Example: after canonicalizing the <append=true>//home/user/table[#10:#20]
path, you get the following YSON structure:
<
append = true;
ranges = [
{
lower_limit = {row_index = 10};
upper_limit = {row_index = 20}
}
]
>
"//home/user/table"
Internally, the YTsaurus system prefers to work with the canonical form of paths. Canonical form is larger, so the system allows to use the more convenient form with a prefix and suffix in the input paths:
<append=true>//home/user/table[#10:#20]
Prefix: <append=true>
.
Suffix: [#10:#20]
.
This will be converted to a more verbose string inside the system:
ranges = [
{
lower_limit = {row_index = 10};
upper_limit = {row_index = 20}
}
]
The parse_ypath
driver command canonicalizes a rich YPath.
Supported attributes
Rich YPath can be annotated with arbitrary attributes, allowing for expansion. The table contains a list of attributes recognized by the system.

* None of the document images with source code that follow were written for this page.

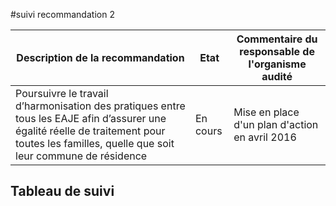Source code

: #suivi recommandation 2

Description de la recommandation | Etat | Commentaire du responsable de l'organisme audité
--- | --- | ---
Poursuivre le travail d’harmonisation des pratiques entre tous les EAJE afin d’assurer une égalité réelle de traitement pour toutes les familles, quelle que soit leur commune de résidence | En cours | Mise en place d'un plan d'action en avril 2016






## Tableau de suivi
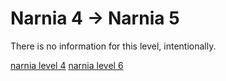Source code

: <h1>Narnia 4 &#x2192; Narnia 5 </h1>

<p>There is no information for this level, intentionally.</p>

[narnia level 4](4.md)
[narnia level 6](6.md)
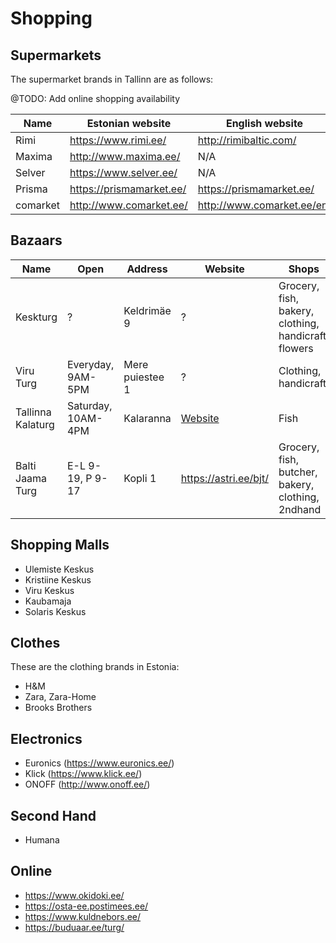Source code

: # Shopping

## Supermarkets

The supermarket brands in Tallinn are as follows:

@TODO: Add online shopping availability

| Name | Estonian website | English website |
| ---- | --- | --- |
| Rimi | https://www.rimi.ee/ | http://rimibaltic.com/ |
| Maxima | http://www.maxima.ee/ | N/A |
| Selver | https://www.selver.ee/ | N/A |
| Prisma | https://prismamarket.ee/ | https://prismamarket.ee/ |
| comarket | http://www.comarket.ee/ | http://www.comarket.ee/en/ |

## Bazaars

| Name | Open | Address | Website | Shops |
| -- | -- | -- | -- | -- |
| Keskturg | ? | Keldrimäe 9 | ? | Grocery, fish, bakery, clothing, handicraft, flowers |
| Viru Turg | Everyday, 9AM-5PM | Mere puiestee 1 | ? | Clothing, handicraft |
| Tallinna Kalaturg | Saturday, 10AM-4PM | Kalaranna | [Website](http://www.tallinnaturud.ee/kalaturg/asukoht-kontakt/) | Fish |
| Balti Jaama Turg | E-L 9-19, P 9-17 | Kopli 1 | https://astri.ee/bjt/ | Grocery, fish, butcher, bakery, clothing, 2ndhand |



## Shopping Malls

- Ulemiste Keskus
- Kristiine Keskus
- Viru Keskus
- Kaubamaja
- Solaris Keskus

## Clothes
These are the clothing brands in Estonia:
- H&M
- Zara, Zara-Home
- Brooks Brothers

## Electronics
- Euronics (https://www.euronics.ee/)
- Klick (https://www.klick.ee/)
- ONOFF (http://www.onoff.ee/)

## Second Hand
- Humana

## Online
* https://www.okidoki.ee/
* https://osta-ee.postimees.ee/
* https://www.kuldnebors.ee/
* https://buduaar.ee/turg/


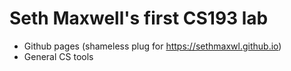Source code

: # Seth Maxwell's first CS193 lab

- Github pages (shameless plug for https://sethmaxwl.github.io)
- General CS tools
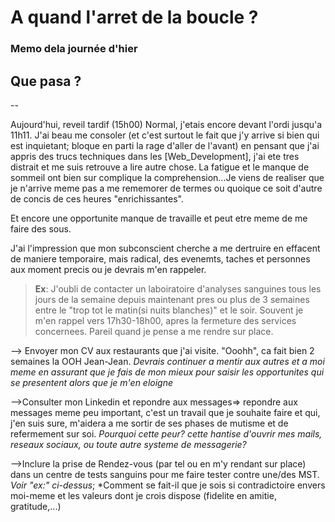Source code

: # A quand l'arret de la boucle ?

### Memo dela journée d'hier

## Que pasa ?
--

Aujourd'hui, reveil tardif (15h00) Normal, j'etais encore devant l'ordi jusqu'a 11h11.
J'ai beau me consoler (et c'est surtout le fait que j'y arrive si bien qui est inquietant; bloque en parti la rage d'aller de l'avant) en pensant que j'ai appris des trucs techniques dans les [Web_Development], j'ai ete tres distrait et me suis retrouve a lire autre chose.
La fatigue et le manque de sommeil ont bien sur complique la comprehension...Je viens de realiser que je n'arrive meme pas a me rememorer de termes ou quoique ce soit d'autre de concis de ces heures "enrichissantes". 

Et encore une opportunite manque de travaille et peut etre meme de me faire des sous.

J'ai l'impression que mon subconscient cherche a me dertruire en effacent de maniere temporaire, mais radical, des evenemts, taches et personnes aux moment precis ou je devrais m'en rappeler.
>**Ex**: J'oubli de contacter un laboiratoire d'analyses sanguines tous les jours de la semaine depuis maintenant pres ou plus de 3 semaines entre le "trop tot le matin(si nuits blanches)" et le soir. Souvent je m'en rappel vers 17h30-18h00, apres la fermeture des services concernees. Pareil quand je pense a me rendre sur place.

--> Envoyer mon CV aux restaurants que j'ai visite. "Ooohh", ca fait bien 2 semaines la OOH Jean-Jean.
*Devrais continuer a mentir aux autres et a moi meme en assurant que je fais de mon mieux pour saisir les opportunites qui se presentent alors que je m'en eloigne*

-->Consulter mon Linkedin et repondre aux messages=> repondre aux messages meme peu important, c'est un travail que je souhaite faire et qui, j'en suis sure, m'aidera a me sortir de ses phases de mutisme et de refermement sur soi.
*Pourquoi cette peur? cette hantise d'ouvrir mes mails, reseaux sociaux, ou toute autre systeme de messagerie?*

-->Inclure la prise de Rendez-vous (par tel ou en m'y rendant sur place) dans un centre de tests sanguins pour me faire tester contre une/des MST.
_Voir "ex:" ci-dessus_;  *Comment se fait-il que je sois si contradictoire envers moi-meme et les valeurs dont je crois dispose (fidelite en amitie, gratitude,...)




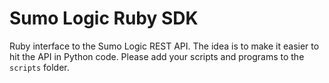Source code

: Sumo Logic Ruby SDK
===================

Ruby interface to the Sumo Logic REST API.  The idea is to make it easier to
hit the API in Python code.  Please add your scripts and programs to the `scripts`
folder.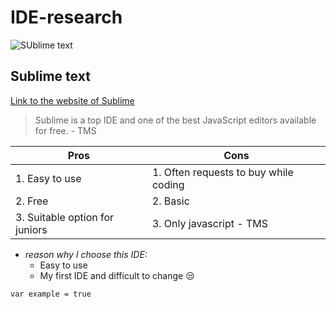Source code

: # IDE-research


![SUblime text](https://static.techspot.com/images2/downloads/topdownload/2017/09/C9LqjoBXYAE-P6k.png)

## Sublime text

[Link to the website of Sublime ](https://www.sublimetext.com/)

> Sublime is a top IDE and one of the best JavaScript editors available for free. - TMS

| Pros  | Cons |
| ------------- | ------------- |
| 1. Easy to use | 1. Often requests to buy while coding |
| 2. Free  | 2. Basic |
| 3. Suitable option for juniors  |  3. Only javascript - TMS|


* _reason why I choose this IDE:_
  - Easy to use
  - My first IDE and difficult to change :unamused:

`var example = true`
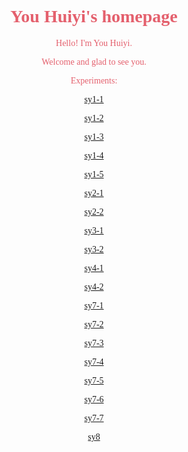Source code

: <html>
<style>
    body{font-family:"MV Boli";background-image:url(ppp.jpg);color:#e4606d}
   
</style>
<body>
<h1 align="center">You Huiyi's homepage</h1>
<p align="center">Hello! I'm You Huiyi.</p>
    <p align="center">Welcome and glad to see you.</p>
<p align="center">Experiments:</p>
<div class="one">
    <p align="center"><a href="sy1-1.html">sy1-1</a></p>
    <p align="center"><a href="sy1-2.html">sy1-2</a></p>
    <p align="center"><a href="sy1-3.html">sy1-3</a></p>
    <p align="center"><a href="sy1-4.html">sy1-4</a></p>
    <p align="center"><a href="sy1-5.html">sy1-5</a></p>
</div>
<div class="two">
    <p align="center"><a href="sy2-1.html">sy2-1</a></p>
    <p align="center"><a href="sy2-2.html">sy2-2</a></p>
</div>
<div class="three">
    <p align="center"><a href="sy3-1.html">sy3-1</a></p>
    <p align="center"><a href="sy3-2.html">sy3-2</a></p>
</div>
<div class="four">
    <p align="center"><a href="sy4-1.html">sy4-1</a></p>
    <p align="center"><a href="sy4-2.html">sy4-2</a></p>
</div>
    <div class="seven">
    <p align="center"><a href="sy7-1.html">sy7-1</a></p>
    <p align="center"><a href="sy7-2.html">sy7-2</a></p>
    <p align="center"><a href="sy7-3.html">sy7-3</a></p>
    <p align="center"><a href="sy7-4.html">sy7-4</a></p>
    <p align="center"><a href="sy7-5.html">sy7-5</a></p>
    <p align="center"><a href="sy7-6.html">sy7-6</a></p>
    <p align="center"><a href="sy7-7.html">sy7-7</a></p>    
</div>
<div class="eight">
    <p align="center"><a href="sy8.html">sy8</a></p>
</div>
</body>
</html>

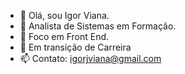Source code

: - 👋 Olá, sou Igor Viana.
- 👀 Analista de Sistemas em Formação.
- 🌱 Foco em Front End.
- 💞️ Em transição de Carreira
- 📫 Contato: igorjviana@gmail.com

<!---
igorvianadev/igorvianadev is a ✨ special ✨ repository because its `README.md` (this file) appears on your GitHub profile.
You can click the Preview link to take a look at your changes.
--->
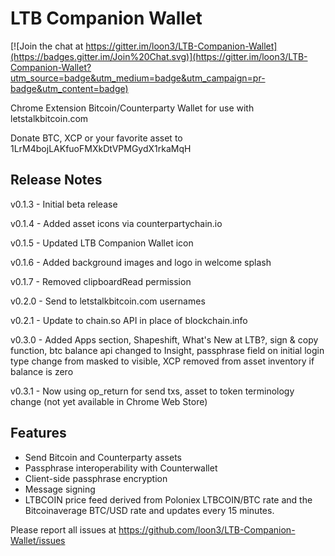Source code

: # LTB Companion Wallet

[![Join the chat at https://gitter.im/loon3/LTB-Companion-Wallet](https://badges.gitter.im/Join%20Chat.svg)](https://gitter.im/loon3/LTB-Companion-Wallet?utm_source=badge&utm_medium=badge&utm_campaign=pr-badge&utm_content=badge)

Chrome Extension Bitcoin/Counterparty Wallet for use with letstalkbitcoin.com

Donate BTC, XCP or your favorite asset to 1LrM4bojLAKfuoFMXkDtVPMGydX1rkaMqH

## Release Notes

v0.1.3 - Initial beta release

v0.1.4 - Added asset icons via counterpartychain.io 

v0.1.5 - Updated LTB Companion Wallet icon 

v0.1.6 - Added background images and logo in welcome splash  

v0.1.7 - Removed clipboardRead permission

v0.2.0 - Send to letstalkbitcoin.com usernames

v0.2.1 - Update to chain.so API in place of blockchain.info

v0.3.0 - Added Apps section, Shapeshift, What's New at LTB?, sign & copy function, btc balance api changed to Insight, passphrase field on initial login type change from masked to visible, XCP removed from asset inventory if balance is zero

v0.3.1 - Now using op_return for send txs, asset to token terminology change (not yet available in Chrome Web Store)

## Features

- Send Bitcoin and Counterparty assets
- Passphrase interoperability with Counterwallet
- Client-side passphrase encryption
- Message signing
- LTBCOIN price feed derived from Poloniex LTBCOIN/BTC rate and the Bitcoinaverage BTC/USD rate and updates every 15 minutes.

Please report all issues at https://github.com/loon3/LTB-Companion-Wallet/issues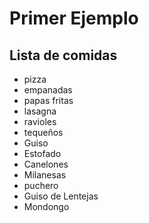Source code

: # Primer Ejemplo
## Lista de comidas

* pizza
* empanadas
* papas fritas
* lasagna
* ravioles
* tequeños
* Guiso
* Estofado
* Canelones
* Milanesas
* puchero
* Guiso de Lentejas
* Mondongo
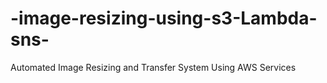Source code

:# -image-resizing-using-s3-Lambda-sns-
Automated Image Resizing and Transfer System Using AWS Services
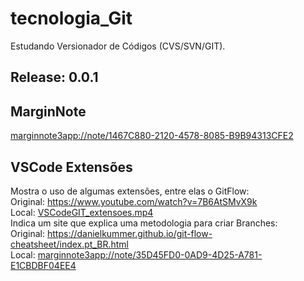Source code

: # tecnologia_Git

Estudando Versionador de Códigos (CVS/SVN/GIT).  

## Release: 0.0.1

## MarginNote

<marginnote3app://note/1467C880-2120-4578-8085-B9B94313CFE2>  

## VSCode Extensões

Mostra o uso de algumas extensões, entre elas o GitFlow:  
  Original: <https://www.youtube.com/watch?v=7B6AtSMvX9k>  
  Local: [VSCodeGIT_extensoes.mp4](VSCodeGIT_extensoes.mp4 "VSCodeGIT_extensoes.mp4")  
Indica um site que explica uma metodologia para criar Branches:  
  Original: <https://danielkummer.github.io/git-flow-cheatsheet/index.pt_BR.html>  
  Local: <marginnote3app://note/35D45FD0-0AD9-4D25-A781-E1CBDBF04EE4>
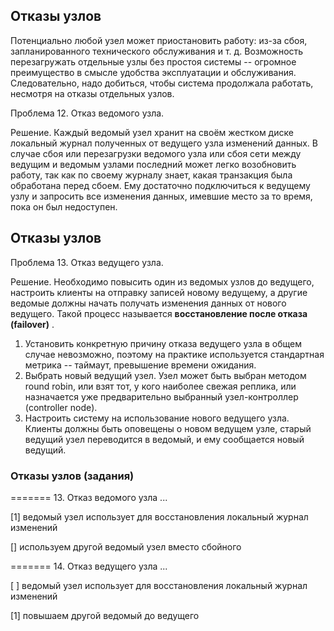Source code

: ## Отказы узлов

Потенциально любой узел может приостановить работу: из-за сбоя, запланированного технического обслуживания и т. д. Возможность перезагружать отдельные узлы без простоя системы -- огромное преимущество в смысле удобства эксплуатации и обслуживания. Следовательно, надо добиться, чтобы система продолжала работать, несмотря на отказы отдельных узлов.

Проблема 12. Отказ ведомого узла.

Решение. Каждый ведомый узел хранит на своём жестком диске локальный журнал полученных от ведущего узла изменений данных. В случае сбоя или перезагрузки ведомого узла или сбоя сети между ведущим и ведомым узлами последний может легко возобновить работу, так как по своему журналу знает, какая транзакция была обработана перед сбоем. Ему достаточно подключиться к ведущему узлу и запросить все изменения данных, имевшие место за то время, пока он был недоступен.


## Отказы узлов

Проблема 13. Отказ ведущего узла.

Решение. Необходимо повысить один из ведомых узлов до ведущего, настроить клиенты на отправку записей новому ведущему, а другие ведомые должны начать получать изменения данных от нового ведущего. Такой процесс называется  **восстановление после отказа (failover)** .

1. Установить конкретную причину отказа ведущего узла в общем случае невозможно, поэтому на практике используется стандартная метрика -- таймаут, превышение времени ожидания.
2. Выбрать новый ведущий узел. Узел может быть выбран методом round robin, или взят тот, у кого наиболее свежая реплика, или назначается уже предварительно выбранный узел-контроллер (controller node).
3. Настроить систему на использование нового ведущего узла. Клиенты должны быть оповещены о новом ведущем узле, старый ведущий узел переводится в ведомый, и ему сообщается новый ведущий.


### Отказы узлов (задания)

======= 13. Отказ ведомого узла ...

[1] ведомый узел использует для восстановления локальный журнал изменений

[] используем другой ведомый узел вместо сбойного

======= 14. Отказ ведущего узла ...

[ ] ведомый узел использует для восстановления локальный журнал изменений

[1] повышаем другой ведомый до ведущего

Attribute | Type | Description |
---|---|---|
append |
bool |
Recognized by the data write commands (write_table and write_file ) and means that new data is added to the end of the existing data, but does not overwrite it. It is also recognized on the output paths of tables in the specifications of all scheduler operations and has similar semantics. |
sorted_by |
array<string> |
Recognized by the table data write command (write_table ). By specifying this attribute, the user promises that the written data is ordered by the specified set of columns. The system checks this property. The keys must go in non-descending order. When new data is being written, it is also checked that the first key to be written is no smaller than the last existing one. The attribute is also recognized by the system on the output paths of tables in the specifications of all scheduler operations and has similar semantics. In the latter case, it is also additionally required that the ranges of keys generated by different jobs have no intersections on the inner point. Intersections on the boundaries are allowed. |
ranges |
array<ReadRange> |
Recognized by the data read commands (read_table and read_file ) and specifies a list of ranges for reading. If it is missing, the entire dataset is read. It is also recognized on the input paths of tables in the specifications of all scheduler operations. A description of the ReadRange dict structure is given in the table below. |
columns |
array<string> |
Recognized by the table data read command (read_table ) and specifies a list of names of readable columns. If it is missing, all columns are read. It is also recognized on the input paths of tables in the specifications of all scheduler operations. |
optimize_for |
string |
Sets the storage format for the created table. The attribute can be specified with the write_table command and on the output paths of operations. This attribute is not compatible with <append=true> . |
compression_codec |
string |
Sets the compression format for the created table. The attribute can be specified with the write_file and write_table commands and on the output paths of operations. This attribute is not compatible with <append=true> . |
erasure_codec |
string |
Enables erasure coding for the created table. The attribute can be specified with the write_file and write_table commands and on the output paths of operations. This attribute is not compatible with <append=true> . |
schema |
yson-list with a valid schema |
Validates data with respect to the specified schema and places this schema on the table at the end of the operation. The attribute can be specified with the write_table command and on the output paths of operations. This attribute is not compatible with <append=true> . |
transaction_id |
string of the id form |
Specifies to the scheduler under which transaction the input table should be accessed if this attribute is specified on it. |
rename_columns |
yson-map |
Recognized on the input paths of tables. Renames the column names according to the mapping before feeding the table to the input of the operation. This attribute is not compatible with teleport tables. |
The ranges
attribute specifies which ranges of table rows should be read. The specified ranges will be read sequentially, in the order in which they are specified in the attribute. If the ranges overlap, the output will be repeated.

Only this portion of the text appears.